*** Supplied data ***

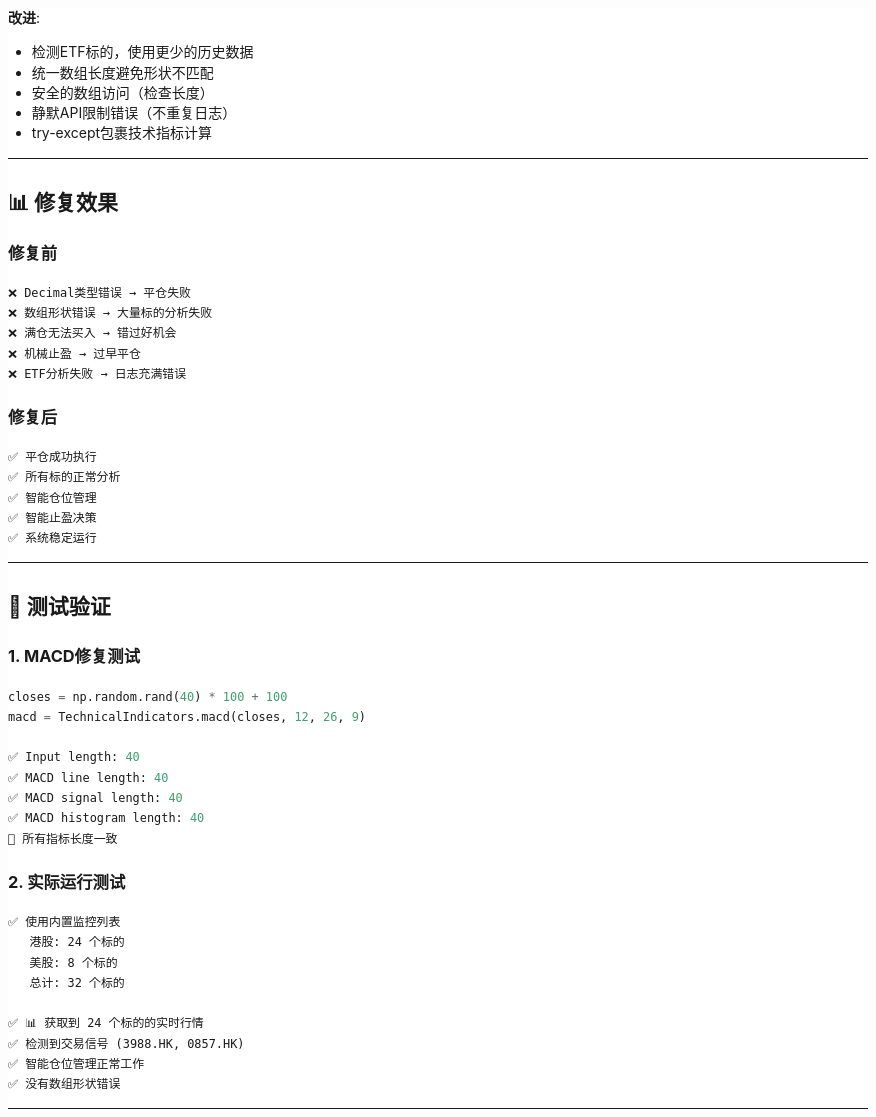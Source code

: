 **改进**:
- 检测ETF标的，使用更少的历史数据
- 统一数组长度避免形状不匹配
- 安全的数组访问（检查长度）
- 静默API限制错误（不重复日志）
- try-except包裹技术指标计算

---

## 📊 修复效果

### 修复前
```
❌ Decimal类型错误 → 平仓失败
❌ 数组形状错误 → 大量标的分析失败
❌ 满仓无法买入 → 错过好机会
❌ 机械止盈 → 过早平仓
❌ ETF分析失败 → 日志充满错误
```

### 修复后
```
✅ 平仓成功执行
✅ 所有标的正常分析
✅ 智能仓位管理
✅ 智能止盈决策
✅ 系统稳定运行
```

---

## 🧪 测试验证

### 1. MACD修复测试
```python
closes = np.random.rand(40) * 100 + 100
macd = TechnicalIndicators.macd(closes, 12, 26, 9)

✅ Input length: 40
✅ MACD line length: 40
✅ MACD signal length: 40
✅ MACD histogram length: 40
🎉 所有指标长度一致
```

### 2. 实际运行测试
```
✅ 使用内置监控列表
   港股: 24 个标的
   美股: 8 个标的
   总计: 32 个标的

✅ 📊 获取到 24 个标的的实时行情
✅ 检测到交易信号 (3988.HK, 0857.HK)
✅ 智能仓位管理正常工作
✅ 没有数组形状错误
```

---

*** End of Supplied data ***

◆ Assignment ◆
The answer should consist solely of the lines from the one that contains "### 1. MACD修复测试" through the end of the material above, copied exactly.

◆ Response box ◆
### 1. MACD修复测试
```python
closes = np.random.rand(40) * 100 + 100
macd = TechnicalIndicators.macd(closes, 12, 26, 9)

✅ Input length: 40
✅ MACD line length: 40
✅ MACD signal length: 40
✅ MACD histogram length: 40
🎉 所有指标长度一致
```

### 2. 实际运行测试
```
✅ 使用内置监控列表
   港股: 24 个标的
   美股: 8 个标的
   总计: 32 个标的

✅ 📊 获取到 24 个标的的实时行情
✅ 检测到交易信号 (3988.HK, 0857.HK)
✅ 智能仓位管理正常工作
✅ 没有数组形状错误
```

---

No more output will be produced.